Sometime in early 2026, a threshold was crossed that marine scientists had been working toward for decades. For the first time in recorded history, more than 10% of the world's ocean — roughly 36 million square kilometres — fell within areas formally designated as protected or conserved. The announcement came from IUCN and UNEP-WCMC, drawing on the Protected Planet database that tracks these designations in near-real time. It is a number that would have been unimaginable a generation ago.
The milestone is partly the result of the High Seas Treaty, the landmark international agreement concluded in 2023 after nearly two decades of negotiation. For the first time, that agreement created a legal framework allowing nations to designate Marine Protected Areas beyond national waters — the vast stretches of open ocean that cover nearly half the planet's surface and had previously existed in a governance vacuum. As countries have begun ratifying the treaty and establishing new protections, the cumulative coverage has climbed past that symbolic 10% mark.
Not everyone agrees that the number tells the whole story. Conservation scientists have long noted that a protected area is only as good as its enforcement, and that some designated zones offer little practical protection to the species and ecosystems within them. The goal set by the Kunming-Montreal Global Biodiversity Framework — protecting 30% of land and ocean by 2030 — remains ambitious. There is real distance still to travel.

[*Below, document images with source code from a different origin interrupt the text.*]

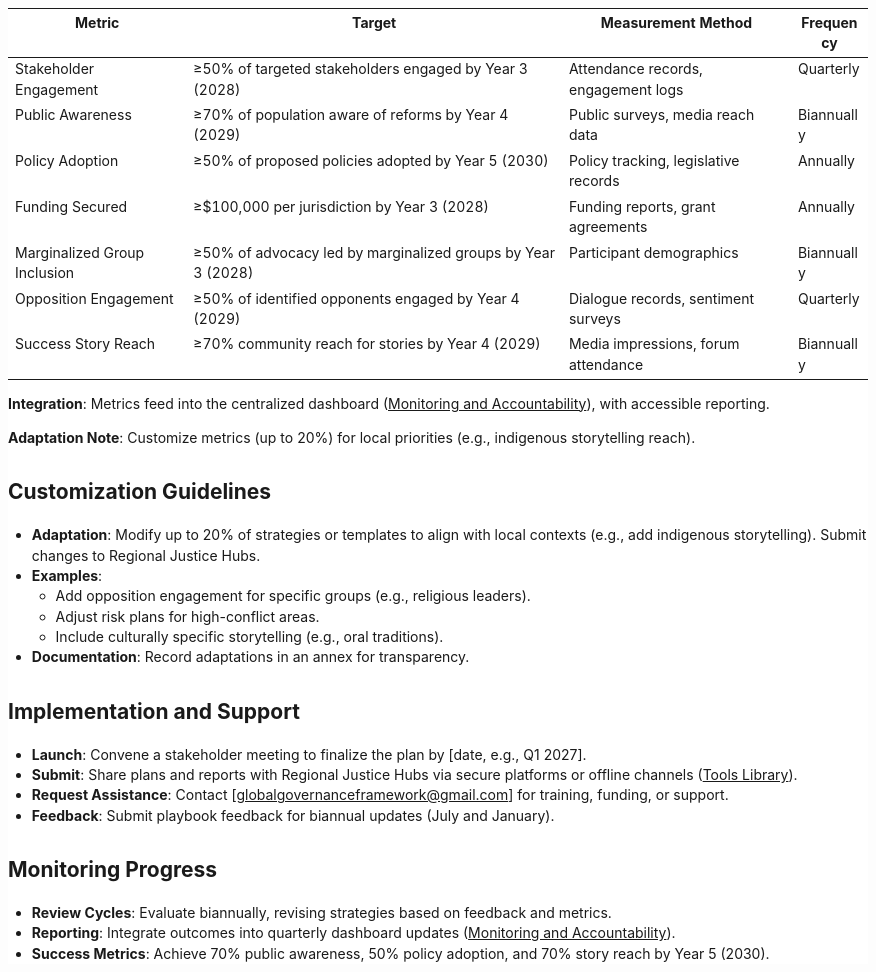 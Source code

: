 | Metric | Target | Measurement Method | Frequency |
|--------|--------|--------------------|-----------|
| Stakeholder Engagement | ≥50% of targeted stakeholders engaged by Year 3 (2028) | Attendance records, engagement logs | Quarterly |
| Public Awareness | ≥70% of population aware of reforms by Year 4 (2029) | Public surveys, media reach data | Biannually |
| Policy Adoption | ≥50% of proposed policies adopted by Year 5 (2030) | Policy tracking, legislative records | Annually |
| Funding Secured | ≥$100,000 per jurisdiction by Year 3 (2028) | Funding reports, grant agreements | Annually |
| Marginalized Group Inclusion | ≥50% of advocacy led by marginalized groups by Year 3 (2028) | Participant demographics | Biannually |
| Opposition Engagement | ≥50% of identified opponents engaged by Year 4 (2029) | Dialogue records, sentiment surveys | Quarterly |
| Success Story Reach | ≥70% community reach for stories by Year 4 (2029) | Media impressions, forum attendance | Biannually |

**Integration**: Metrics feed into the centralized dashboard ([Monitoring and Accountability](/frameworks/docs/implementation/justice-systems#06-monitoring-accountability)), with accessible reporting.

**Adaptation Note**: Customize metrics (up to 20%) for local priorities (e.g., indigenous storytelling reach).

## Customization Guidelines
- **Adaptation**: Modify up to 20% of strategies or templates to align with local contexts (e.g., add indigenous storytelling). Submit changes to Regional Justice Hubs.
- **Examples**:
  - Add opposition engagement for specific groups (e.g., religious leaders).
  - Adjust risk plans for high-conflict areas.
  - Include culturally specific storytelling (e.g., oral traditions).
- **Documentation**: Record adaptations in an annex for transparency.

## Implementation and Support
- **Launch**: Convene a stakeholder meeting to finalize the plan by [date, e.g., Q1 2027].
- **Submit**: Share plans and reports with Regional Justice Hubs via secure platforms or offline channels ([Tools Library](/frameworks/tools/justice-systems)).
- **Request Assistance**: Contact [globalgovernanceframework@gmail.com] for training, funding, or support.
- **Feedback**: Submit playbook feedback for biannual updates (July and January).

## Monitoring Progress
- **Review Cycles**: Evaluate biannually, revising strategies based on feedback and metrics.
- **Reporting**: Integrate outcomes into quarterly dashboard updates ([Monitoring and Accountability](/frameworks/docs/implementation/justice-systems#06-monitoring-accountability)).
- **Success Metrics**: Achieve 70% public awareness, 50% policy adoption, and 70% story reach by Year 5 (2030).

But there is also something worth pausing to acknowledge. Protecting ocean requires nations that often compete fiercely — over fishing rights, shipping lanes, mineral resources — to agree on something. It requires governments to say: not here, not us, not now. It requires scientists and diplomats and activists and coastal communities to hold a shared vision for long enough that it survives election cycles and economic pressure. That 10% exists because a great many people chose, repeatedly, to keep choosing it. The ocean does not know percentages. But the people who love it do.